Corte di Cassazione, Sez. Lav.
Alcuni lavoratori adivano il Giudice sostenendo che il datore di lavoro non avesse fissato gli obiettivi individuali per due annualità, come previsto da un accordo collettivo aziendale. Su tale presupposto, chiedevano il risarcimento del danno da perdita di chance, assumendo che l’omissione avesse impedito loro di conseguire il premio di risultato.
Dopo il rigetto delle domande in appello, la controversia giungeva all’esame della Corte di cassazione. La Suprema Corte ha confermato la decisione di merito, chiarendo che il danno da perdita di chance non può ritenersi in re ipsa. Non è sufficiente, quindi, allegare il mero inadempimento dell’obbligo datoriale di assegnare gli obiettivi.
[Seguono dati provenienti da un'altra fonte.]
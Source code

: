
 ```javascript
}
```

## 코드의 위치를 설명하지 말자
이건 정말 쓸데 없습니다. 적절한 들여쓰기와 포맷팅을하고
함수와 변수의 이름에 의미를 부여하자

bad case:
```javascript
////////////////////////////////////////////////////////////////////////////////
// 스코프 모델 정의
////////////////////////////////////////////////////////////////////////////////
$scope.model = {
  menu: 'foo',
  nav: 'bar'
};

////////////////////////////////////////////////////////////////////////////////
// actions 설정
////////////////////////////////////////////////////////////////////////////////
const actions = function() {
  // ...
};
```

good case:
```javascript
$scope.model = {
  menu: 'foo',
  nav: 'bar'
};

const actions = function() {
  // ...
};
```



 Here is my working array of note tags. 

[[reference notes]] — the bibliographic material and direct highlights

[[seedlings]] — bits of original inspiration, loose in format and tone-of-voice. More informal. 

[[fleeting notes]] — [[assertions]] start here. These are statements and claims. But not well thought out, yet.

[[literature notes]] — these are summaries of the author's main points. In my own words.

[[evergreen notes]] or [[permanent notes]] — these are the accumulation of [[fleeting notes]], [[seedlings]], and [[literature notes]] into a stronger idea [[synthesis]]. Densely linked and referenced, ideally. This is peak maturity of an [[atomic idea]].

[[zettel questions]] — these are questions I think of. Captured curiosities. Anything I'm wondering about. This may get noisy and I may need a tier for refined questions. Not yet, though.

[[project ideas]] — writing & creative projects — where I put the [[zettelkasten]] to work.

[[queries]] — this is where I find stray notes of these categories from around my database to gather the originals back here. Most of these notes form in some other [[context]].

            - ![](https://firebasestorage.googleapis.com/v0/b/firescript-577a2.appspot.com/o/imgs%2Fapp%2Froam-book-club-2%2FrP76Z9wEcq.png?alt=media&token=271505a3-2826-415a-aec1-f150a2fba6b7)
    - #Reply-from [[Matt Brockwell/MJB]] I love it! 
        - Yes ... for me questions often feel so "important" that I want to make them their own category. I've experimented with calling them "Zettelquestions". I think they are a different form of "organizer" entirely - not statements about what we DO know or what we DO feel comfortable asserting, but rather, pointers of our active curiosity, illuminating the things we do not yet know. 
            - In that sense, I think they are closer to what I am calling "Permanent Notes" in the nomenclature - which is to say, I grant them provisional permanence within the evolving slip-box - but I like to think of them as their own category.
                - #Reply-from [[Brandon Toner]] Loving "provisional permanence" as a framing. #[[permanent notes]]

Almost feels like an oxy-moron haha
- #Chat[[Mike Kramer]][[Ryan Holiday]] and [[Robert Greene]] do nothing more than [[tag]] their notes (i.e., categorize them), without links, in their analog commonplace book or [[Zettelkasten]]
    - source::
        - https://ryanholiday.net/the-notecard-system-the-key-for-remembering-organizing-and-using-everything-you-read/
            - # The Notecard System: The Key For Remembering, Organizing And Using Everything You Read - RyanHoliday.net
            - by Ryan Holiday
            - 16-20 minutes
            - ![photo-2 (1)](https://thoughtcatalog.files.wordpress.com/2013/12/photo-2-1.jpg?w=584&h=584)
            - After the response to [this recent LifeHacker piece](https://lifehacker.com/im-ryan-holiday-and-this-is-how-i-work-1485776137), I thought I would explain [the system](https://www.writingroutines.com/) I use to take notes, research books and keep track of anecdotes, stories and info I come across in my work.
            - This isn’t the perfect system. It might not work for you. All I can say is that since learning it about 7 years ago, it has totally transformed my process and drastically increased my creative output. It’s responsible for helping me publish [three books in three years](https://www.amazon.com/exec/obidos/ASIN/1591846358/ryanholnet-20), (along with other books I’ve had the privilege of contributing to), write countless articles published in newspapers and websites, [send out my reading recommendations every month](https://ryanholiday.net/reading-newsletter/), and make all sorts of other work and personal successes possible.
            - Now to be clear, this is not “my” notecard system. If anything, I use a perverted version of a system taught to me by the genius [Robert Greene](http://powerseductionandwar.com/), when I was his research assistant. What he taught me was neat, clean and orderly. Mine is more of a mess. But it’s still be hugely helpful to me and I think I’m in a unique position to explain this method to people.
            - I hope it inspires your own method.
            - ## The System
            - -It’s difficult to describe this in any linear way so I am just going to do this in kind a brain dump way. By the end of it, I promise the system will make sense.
Secondo la Corte, il lavoratore è tenuto a dedurre e dimostrare, anche mediante presunzioni, che in caso di corretta assegnazione degli obiettivi avrebbe avuto concrete ed effettive possibilità di conseguirli. A tal fine assumono rilievo elementi quali le modalità di svolgimento della prestazione, la tipologia dell’incarico affidato, nonché le caratteristiche e le capacità professionali del lavoratore.
In assenza di tali allegazioni, la domanda risarcitoria non può trovare accoglimento, trattandosi di un accertamento di fatto rimesso al Giudice di merito e non sindacabile in sede di legittimità.